Even in the post-pandemic era, when the share of direct sales in total cruise bookings has increased, the idea of scrapping NCF for business partners “feels like a big, warm hug”; said Danny Genung, CEO of Harr Travel in Redlands, California. The
schedule is similar to that of sister brand Norwegian Cruise Line (NCL), which removed NCF from eligible advance bookings last fall. But Oceania’s President Frank A. Del Rio said Oceania’s motivation for scrapping the unpopular tax is to become more competitive in the area of higher premiums.Oceania, he said, is the only brand in the Norwegian Cruise Line Holdings (NCLH) family with competitors that have never had an NCF, like Viking and the new Explora Journeys.
“To be honest, we felt like it was becoming too much of an obstacle,” Del Rio said in an interview. “If you’re doing math, there’s no point in anything getting in your way. It’s time to ditch the whole NCF thing.”
NCL has a different motivation and hopes to attract loyal and loyal customers.The data showed that passengers who book later are more likely to book with both the brand and the consultants and, on average, report a higher satisfaction rating. As such, the NFC program has been structured to only apply to bookings made at least 120 days in advance.

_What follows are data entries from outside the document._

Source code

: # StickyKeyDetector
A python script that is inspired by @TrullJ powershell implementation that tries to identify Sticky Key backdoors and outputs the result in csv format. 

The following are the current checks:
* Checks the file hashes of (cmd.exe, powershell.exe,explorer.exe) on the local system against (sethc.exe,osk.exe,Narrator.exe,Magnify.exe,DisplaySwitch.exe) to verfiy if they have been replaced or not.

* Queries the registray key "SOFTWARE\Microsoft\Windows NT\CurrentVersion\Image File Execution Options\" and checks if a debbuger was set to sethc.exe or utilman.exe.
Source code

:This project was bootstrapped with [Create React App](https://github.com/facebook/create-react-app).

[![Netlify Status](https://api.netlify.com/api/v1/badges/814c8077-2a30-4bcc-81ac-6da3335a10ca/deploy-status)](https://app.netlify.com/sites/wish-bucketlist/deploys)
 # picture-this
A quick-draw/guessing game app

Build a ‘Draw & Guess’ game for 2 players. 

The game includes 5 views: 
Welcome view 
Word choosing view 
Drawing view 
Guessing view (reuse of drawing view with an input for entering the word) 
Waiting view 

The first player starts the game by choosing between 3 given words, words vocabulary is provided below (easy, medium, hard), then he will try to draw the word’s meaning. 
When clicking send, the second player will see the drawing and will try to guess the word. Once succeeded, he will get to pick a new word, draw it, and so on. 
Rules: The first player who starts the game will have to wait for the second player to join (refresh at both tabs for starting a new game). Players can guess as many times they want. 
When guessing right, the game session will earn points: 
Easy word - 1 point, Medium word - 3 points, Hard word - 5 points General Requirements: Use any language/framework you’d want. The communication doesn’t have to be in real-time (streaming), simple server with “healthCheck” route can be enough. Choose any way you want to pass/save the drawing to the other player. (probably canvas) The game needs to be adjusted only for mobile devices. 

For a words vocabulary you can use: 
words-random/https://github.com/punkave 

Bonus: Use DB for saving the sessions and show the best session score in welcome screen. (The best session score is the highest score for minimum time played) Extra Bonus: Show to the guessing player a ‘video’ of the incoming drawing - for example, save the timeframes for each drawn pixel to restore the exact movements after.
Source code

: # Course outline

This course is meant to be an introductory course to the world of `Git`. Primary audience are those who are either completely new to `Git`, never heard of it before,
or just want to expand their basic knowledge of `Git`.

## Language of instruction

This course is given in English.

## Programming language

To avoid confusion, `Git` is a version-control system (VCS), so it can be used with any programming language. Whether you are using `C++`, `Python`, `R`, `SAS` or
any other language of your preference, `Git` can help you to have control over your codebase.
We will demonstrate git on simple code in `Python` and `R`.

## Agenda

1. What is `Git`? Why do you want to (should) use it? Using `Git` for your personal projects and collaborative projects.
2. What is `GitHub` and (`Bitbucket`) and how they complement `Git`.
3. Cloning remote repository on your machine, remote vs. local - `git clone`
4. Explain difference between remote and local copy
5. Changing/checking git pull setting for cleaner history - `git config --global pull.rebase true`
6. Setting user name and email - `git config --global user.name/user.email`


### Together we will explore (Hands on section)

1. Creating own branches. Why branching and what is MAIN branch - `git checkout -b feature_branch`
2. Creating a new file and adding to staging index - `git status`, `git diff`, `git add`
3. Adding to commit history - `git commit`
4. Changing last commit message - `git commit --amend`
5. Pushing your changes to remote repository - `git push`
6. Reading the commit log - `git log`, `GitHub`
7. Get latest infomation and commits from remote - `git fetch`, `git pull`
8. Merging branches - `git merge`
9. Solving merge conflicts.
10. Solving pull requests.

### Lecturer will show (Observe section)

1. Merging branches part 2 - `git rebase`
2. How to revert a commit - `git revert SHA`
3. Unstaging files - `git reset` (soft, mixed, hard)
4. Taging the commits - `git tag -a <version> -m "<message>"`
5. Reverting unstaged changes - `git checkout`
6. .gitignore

Harry Sommer, the new CEO of NCLH and CEO of Norwegian after the NCF policy change, expressed confidence that Oceania will eventually abandon the NCF.
“Provided it works, which we certainly will, we will find ways to make it available to all of our partners around the world,” Sommer said.
Genung said the NCL program has helped his agency achieve financial results and its participation in the Oceania study has already resulted in “significant growth.””
Other flight attendants said participation in the program so far has not resulted in an increase in bookings in Oceania, but added that it is still in the early stages of a testing phase.